Transcribe the full listing without changing a word, and omit its pictures.

________________________________________

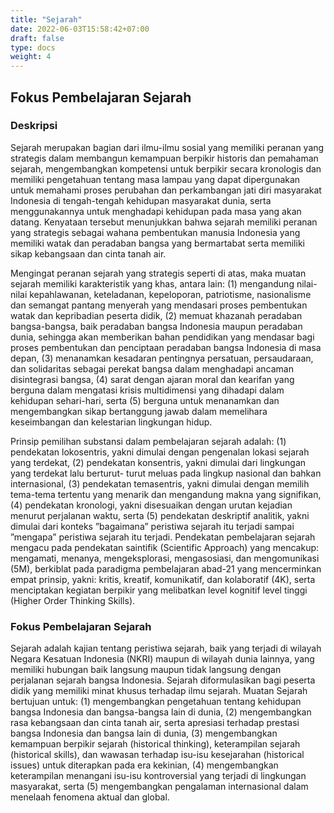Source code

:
 ```yaml
---
title: "Sejarah"
date: 2022-06-03T15:58:42+07:00
draft: false
type: docs
weight: 4
---
```


## Fokus Pembelajaran Sejarah
### Deskripsi
Sejarah merupakan bagian dari ilmu-ilmu sosial yang memiliki peranan yang strategis dalam membangun kemampuan berpikir historis dan pemahaman sejarah, mengembangkan kompetensi untuk berpikir secara kronologis dan memiliki pengetahuan tentang masa lampau yang dapat dipergunakan untuk memahami proses perubahan dan perkambangan jati diri masyarakat Indonesia di tengah-tengah kehidupan masyarakat dunia, serta menggunakannya untuk menghadapi kehidupan pada masa yang akan datang. Kenyataan tersebut menunjukkan bahwa sejarah memiliki peranan yang strategis sebagai wahana pembentukan manusia Indonesia yang memiliki watak dan peradaban bangsa yang bermartabat serta memiliki sikap kebangsaan dan cinta tanah air.

Mengingat peranan sejarah yang strategis seperti di atas, maka muatan sejarah memiliki karakteristik yang khas, antara lain: (1) mengandung nilai-nilai kepahlawanan, keteladanan, kepeloporan, patriotisme, nasionalisme dan semangat pantang menyerah yang mendasari proses pembentukan watak dan kepribadian peserta didik, (2) memuat khazanah peradaban bangsa-bangsa, baik peradaban bangsa Indonesia maupun peradaban dunia, sehingga akan memberikan bahan pendidikan yang mendasar bagi proses pembentukan dan penciptaan peradaban bangsa Indonesia di masa depan, (3) menanamkan kesadaran pentingnya persatuan, persaudaraan, dan solidaritas sebagai perekat bangsa dalam menghadapi ancaman disintegrasi bangsa, (4) sarat dengan ajaran moral dan kearifan yang berguna dalam mengatasi krisis multidimensi yang dihadapi dalam kehidupan sehari-hari, serta (5) berguna untuk menanamkan dan mengembangkan sikap bertanggung jawab dalam memelihara keseimbangan dan kelestarian lingkungan hidup.

Prinsip pemilihan substansi dalam pembelajaran sejarah adalah: (1) pendekatan lokosentris, yakni dimulai dengan pengenalan lokasi sejarah yang terdekat, (2) pendekatan konsentris, yakni dimulai dari lingkungan yang terdekat lalu berturut- turut meluas pada lingkup nasional dan bahkan internasional, (3) pendekatan temasentris, yakni dimulai dengan memilih tema-tema tertentu yang menarik dan mengandung makna yang signifikan, (4) pendekatan kronologi, yakni disesuaikan dengan urutan kejadian menurut perjalanan waktu, serta (5) pendekatan deskriptif analitik, yakni dimulai dari konteks ”bagaimana” peristiwa sejarah itu terjadi sampai ”mengapa” peristiwa sejarah itu terjadi. Pendekatan pembelajaran sejarah mengacu pada pendekatan saintifik (Scientific Approach) yang mencakup: mengamati, menanya, mengeksplorasi, mengasosiasi, dan mengomunikasi (5M), berkiblat pada paradigma pembelajaran abad-21 yang mencerminkan empat prinsip, yakni: kritis, kreatif, komunikatif, dan kolaboratif (4K), serta menciptakan kegiatan berpikir yang melibatkan level kognitif level tinggi (Higher Order Thinking Skills).

### Fokus Pembelajaran Sejarah

Sejarah adalah kajian tentang peristiwa sejarah, baik yang terjadi di wilayah Negara Kesatuan Indonesia (NKRI) maupun di wilayah dunia lainnya, yang memiliki hubungan baik langsung maupun tidak langsung dengan perjalanan sejarah bangsa Indonesia. Sejarah diformulasikan bagi peserta didik yang memiliki minat khusus terhadap ilmu sejarah. Muatan Sejarah bertujuan untuk: (1) mengembangkan pengetahuan tentang kehidupan bangsa Indonesia dan bangsa-bangsa lain di dunia, (2) mengembangkan rasa kebangsaan dan cinta tanah air, serta apresiasi terhadap prestasi bangsa Indonesia dan bangsa lain di dunia, (3) mengembangkan kemampuan berpikir sejarah (historical thinking), keterampilan sejarah (historical skills), dan wawasan terhadap isu-isu kesejarahan (historical issues) untuk diterapkan pada era kekinian, (4) mengembangkan keterampilan menangani isu-isu kontroversial yang terjadi di lingkungan masyarakat, serta (5) mengembangkan pengalaman internasional dalam menelaah fenomena aktual dan global.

________________________________________

Reply:
Source code

:
 ```yaml
---
title: "Sejarah"
date: 2022-06-03T15:58:42+07:00
draft: false
type: docs
weight: 4
---
```


## Fokus Pembelajaran Sejarah
### Deskripsi
Sejarah merupakan bagian dari ilmu-ilmu sosial yang memiliki peranan yang strategis dalam membangun kemampuan berpikir historis dan pemahaman sejarah, mengembangkan kompetensi untuk berpikir secara kronologis dan memiliki pengetahuan tentang masa lampau yang dapat dipergunakan untuk memahami proses perubahan dan perkambangan jati diri masyarakat Indonesia di tengah-tengah kehidupan masyarakat dunia, serta menggunakannya untuk menghadapi kehidupan pada masa yang akan datang. Kenyataan tersebut menunjukkan bahwa sejarah memiliki peranan yang strategis sebagai wahana pembentukan manusia Indonesia yang memiliki watak dan peradaban bangsa yang bermartabat serta memiliki sikap kebangsaan dan cinta tanah air.

Mengingat peranan sejarah yang strategis seperti di atas, maka muatan sejarah memiliki karakteristik yang khas, antara lain: (1) mengandung nilai-nilai kepahlawanan, keteladanan, kepeloporan, patriotisme, nasionalisme dan semangat pantang menyerah yang mendasari proses pembentukan watak dan kepribadian peserta didik, (2) memuat khazanah peradaban bangsa-bangsa, baik peradaban bangsa Indonesia maupun peradaban dunia, sehingga akan memberikan bahan pendidikan yang mendasar bagi proses pembentukan dan penciptaan peradaban bangsa Indonesia di masa depan, (3) menanamkan kesadaran pentingnya persatuan, persaudaraan, dan solidaritas sebagai perekat bangsa dalam menghadapi ancaman disintegrasi bangsa, (4) sarat dengan ajaran moral dan kearifan yang berguna dalam mengatasi krisis multidimensi yang dihadapi dalam kehidupan sehari-hari, serta (5) berguna untuk menanamkan dan mengembangkan sikap bertanggung jawab dalam memelihara keseimbangan dan kelestarian lingkungan hidup.

Prinsip pemilihan substansi dalam pembelajaran sejarah adalah: (1) pendekatan lokosentris, yakni dimulai dengan pengenalan lokasi sejarah yang terdekat, (2) pendekatan konsentris, yakni dimulai dari lingkungan yang terdekat lalu berturut- turut meluas pada lingkup nasional dan bahkan internasional, (3) pendekatan temasentris, yakni dimulai dengan memilih tema-tema tertentu yang menarik dan mengandung makna yang signifikan, (4) pendekatan kronologi, yakni disesuaikan dengan urutan kejadian menurut perjalanan waktu, serta (5) pendekatan deskriptif analitik, yakni dimulai dari konteks ”bagaimana” peristiwa sejarah itu terjadi sampai ”mengapa” peristiwa sejarah itu terjadi. Pendekatan pembelajaran sejarah mengacu pada pendekatan saintifik (Scientific Approach) yang mencakup: mengamati, menanya, mengeksplorasi, mengasosiasi, dan mengomunikasi (5M), berkiblat pada paradigma pembelajaran abad-21 yang mencerminkan empat prinsip, yakni: kritis, kreatif, komunikatif, dan kolaboratif (4K), serta menciptakan kegiatan berpikir yang melibatkan level kognitif level tinggi (Higher Order Thinking Skills).

### Fokus Pembelajaran Sejarah

Sejarah adalah kajian tentang peristiwa sejarah, baik yang terjadi di wilayah Negara Kesatuan Indonesia (NKRI) maupun di wilayah dunia lainnya, yang memiliki hubungan baik langsung maupun tidak langsung dengan perjalanan sejarah bangsa Indonesia. Sejarah diformulasikan bagi peserta didik yang memiliki minat khusus terhadap ilmu sejarah. Muatan Sejarah bertujuan untuk: (1) mengembangkan pengetahuan tentang kehidupan bangsa Indonesia dan bangsa-bangsa lain di dunia, (2) mengembangkan rasa kebangsaan dan cinta tanah air, serta apresiasi terhadap prestasi bangsa Indonesia dan bangsa lain di dunia, (3) mengembangkan kemampuan berpikir sejarah (historical thinking), keterampilan sejarah (historical skills), dan wawasan terhadap isu-isu kesejarahan (historical issues) untuk diterapkan pada era kekinian, (4) mengembangkan keterampilan menangani isu-isu kontroversial yang terjadi di lingkungan masyarakat, serta (5) mengembangkan pengalaman internasional dalam menelaah fenomena aktual dan global.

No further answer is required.